= Tong Daning =

Chinese government official executed for espionage

Tong Daning (佟达宁; September 1950 – 23 March 2006) was a high-level government official in the People's Republic of China who was executed for espionage.

== Biography ==
=== Early life and economic reform work ===
Tong Daning was born in Beizhen, Liaoning, in September 1950. He was of Manchu ethnicity. He began working in January 1969 and joined the Chinese Communist Party (CCP) in April 1975. In 1984, Tong was appointed deputy director of the Comprehensive Planning and Pilot Project Department of the National Economic System Reform Commission. In 1993, he was promoted to the position of director of the Comprehensive Planning and Pilot Project Department. In 1998, Tong was transferred to the General Office of the National Economic System Reform Commission, where he served as its deputy director.

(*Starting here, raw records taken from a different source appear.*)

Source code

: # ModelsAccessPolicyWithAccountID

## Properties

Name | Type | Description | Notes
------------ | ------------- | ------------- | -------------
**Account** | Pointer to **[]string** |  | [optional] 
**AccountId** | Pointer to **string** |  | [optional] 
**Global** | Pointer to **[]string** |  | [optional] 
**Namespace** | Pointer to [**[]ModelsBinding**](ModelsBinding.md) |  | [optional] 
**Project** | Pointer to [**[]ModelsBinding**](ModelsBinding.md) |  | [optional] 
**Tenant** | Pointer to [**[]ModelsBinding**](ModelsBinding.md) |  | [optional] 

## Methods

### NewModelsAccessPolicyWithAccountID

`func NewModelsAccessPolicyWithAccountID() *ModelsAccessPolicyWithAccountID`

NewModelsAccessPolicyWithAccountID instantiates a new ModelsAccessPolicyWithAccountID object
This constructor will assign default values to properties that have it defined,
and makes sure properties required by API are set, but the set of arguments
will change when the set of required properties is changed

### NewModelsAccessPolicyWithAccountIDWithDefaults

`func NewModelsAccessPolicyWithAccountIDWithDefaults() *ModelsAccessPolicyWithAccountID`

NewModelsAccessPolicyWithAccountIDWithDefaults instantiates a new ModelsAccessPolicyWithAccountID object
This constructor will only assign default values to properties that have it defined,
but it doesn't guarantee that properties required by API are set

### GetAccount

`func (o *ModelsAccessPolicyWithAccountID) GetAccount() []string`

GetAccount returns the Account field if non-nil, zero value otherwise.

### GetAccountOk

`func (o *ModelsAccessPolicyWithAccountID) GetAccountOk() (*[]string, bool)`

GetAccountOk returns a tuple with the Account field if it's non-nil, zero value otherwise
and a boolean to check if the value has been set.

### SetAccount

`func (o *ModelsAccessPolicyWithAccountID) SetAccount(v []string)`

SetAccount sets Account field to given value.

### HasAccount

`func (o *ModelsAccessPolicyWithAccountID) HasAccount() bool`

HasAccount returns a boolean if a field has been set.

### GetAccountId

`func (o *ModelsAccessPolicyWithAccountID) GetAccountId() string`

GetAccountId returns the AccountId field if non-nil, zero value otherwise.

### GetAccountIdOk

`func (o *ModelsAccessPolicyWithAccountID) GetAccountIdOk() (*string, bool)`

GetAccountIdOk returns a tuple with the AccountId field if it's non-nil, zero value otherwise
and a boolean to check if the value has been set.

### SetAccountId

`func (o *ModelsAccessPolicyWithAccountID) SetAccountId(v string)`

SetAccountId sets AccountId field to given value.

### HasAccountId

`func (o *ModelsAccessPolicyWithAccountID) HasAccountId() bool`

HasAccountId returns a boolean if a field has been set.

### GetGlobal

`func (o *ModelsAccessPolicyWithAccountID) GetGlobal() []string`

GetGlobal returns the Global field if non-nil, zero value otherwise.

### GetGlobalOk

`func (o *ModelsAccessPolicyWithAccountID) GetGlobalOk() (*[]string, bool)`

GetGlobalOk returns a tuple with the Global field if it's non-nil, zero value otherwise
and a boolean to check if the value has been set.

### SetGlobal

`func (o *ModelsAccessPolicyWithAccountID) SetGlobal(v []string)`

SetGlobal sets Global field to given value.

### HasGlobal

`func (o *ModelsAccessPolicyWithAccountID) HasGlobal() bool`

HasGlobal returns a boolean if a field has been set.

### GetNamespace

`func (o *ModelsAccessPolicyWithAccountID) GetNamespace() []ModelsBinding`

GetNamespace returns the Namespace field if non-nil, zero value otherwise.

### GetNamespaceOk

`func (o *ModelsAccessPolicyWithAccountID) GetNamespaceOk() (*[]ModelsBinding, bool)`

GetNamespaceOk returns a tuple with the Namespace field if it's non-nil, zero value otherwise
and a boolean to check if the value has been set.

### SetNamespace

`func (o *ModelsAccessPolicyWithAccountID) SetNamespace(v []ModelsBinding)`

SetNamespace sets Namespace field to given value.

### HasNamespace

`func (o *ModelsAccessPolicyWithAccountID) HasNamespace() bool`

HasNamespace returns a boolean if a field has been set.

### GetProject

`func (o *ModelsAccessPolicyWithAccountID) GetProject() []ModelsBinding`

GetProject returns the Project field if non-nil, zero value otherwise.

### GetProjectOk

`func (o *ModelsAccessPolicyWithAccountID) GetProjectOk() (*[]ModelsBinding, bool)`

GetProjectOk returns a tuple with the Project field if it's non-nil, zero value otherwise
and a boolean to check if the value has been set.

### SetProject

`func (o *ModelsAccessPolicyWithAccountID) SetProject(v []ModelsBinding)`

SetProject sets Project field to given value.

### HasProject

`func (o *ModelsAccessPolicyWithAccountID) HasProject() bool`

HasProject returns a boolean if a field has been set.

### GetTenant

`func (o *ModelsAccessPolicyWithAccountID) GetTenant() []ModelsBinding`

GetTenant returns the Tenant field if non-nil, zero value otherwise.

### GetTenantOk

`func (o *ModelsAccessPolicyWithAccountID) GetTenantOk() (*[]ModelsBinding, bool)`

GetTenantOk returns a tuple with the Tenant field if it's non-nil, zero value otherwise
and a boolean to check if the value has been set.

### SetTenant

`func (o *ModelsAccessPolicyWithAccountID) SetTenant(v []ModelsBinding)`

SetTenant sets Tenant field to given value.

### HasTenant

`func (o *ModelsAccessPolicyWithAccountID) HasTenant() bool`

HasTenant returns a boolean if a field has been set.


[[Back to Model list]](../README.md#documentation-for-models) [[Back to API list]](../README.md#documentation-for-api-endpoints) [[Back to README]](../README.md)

=== Social Security Fund ===
In June 2001, Tong left the National Economic System Reform Commission to become the deputy director of the Administrative Affairs department of the National Council for Social Security Fund (SSF). He was promoted to the position of director of the Administrative Affairs department in February 2003. In October of the same year, Tong was further promoted to the positions of the director of the General Office of the SSF and deputy secretary of the party committee of the SSF.

=== Espionage ===
On 21 February 2004, Tong was detained on suspicion of espionage. He was formally arrested on 26 March the same year. On 22 August 2005, the Beijing Second Intermediate People's Court found Tong guilty of espionage and stated that he had accepted the assignment of an agent of the Military Intelligence Bureau of Taiwan and had provided it with top-secret and confidential documents issued by the Central Committee, the State Council, and other top Chinese organizations. Tong reportedly received more than 210,000 US dollars as compensation for his work. He was sentenced to death, deprivation of political rights for life, and confiscation of all personal property. Tong appealed the decision, and on 30 November 2005, the Beijing High People's Court dismissed his appeal and upheld the original verdict. Tong was executed on 23 March 2006 and posthumously expelled from the CCP in April the same year.

=== Legacy ===
Tong was the most senior Chinese official to be executed for espionage since Major General Liu Liankun in 1999. His case was made into an anti-espionage video called "The Tong Daning Spy Case" (佟达宁间谍窃密案) to warn civil servants of the possible consequences of espionage.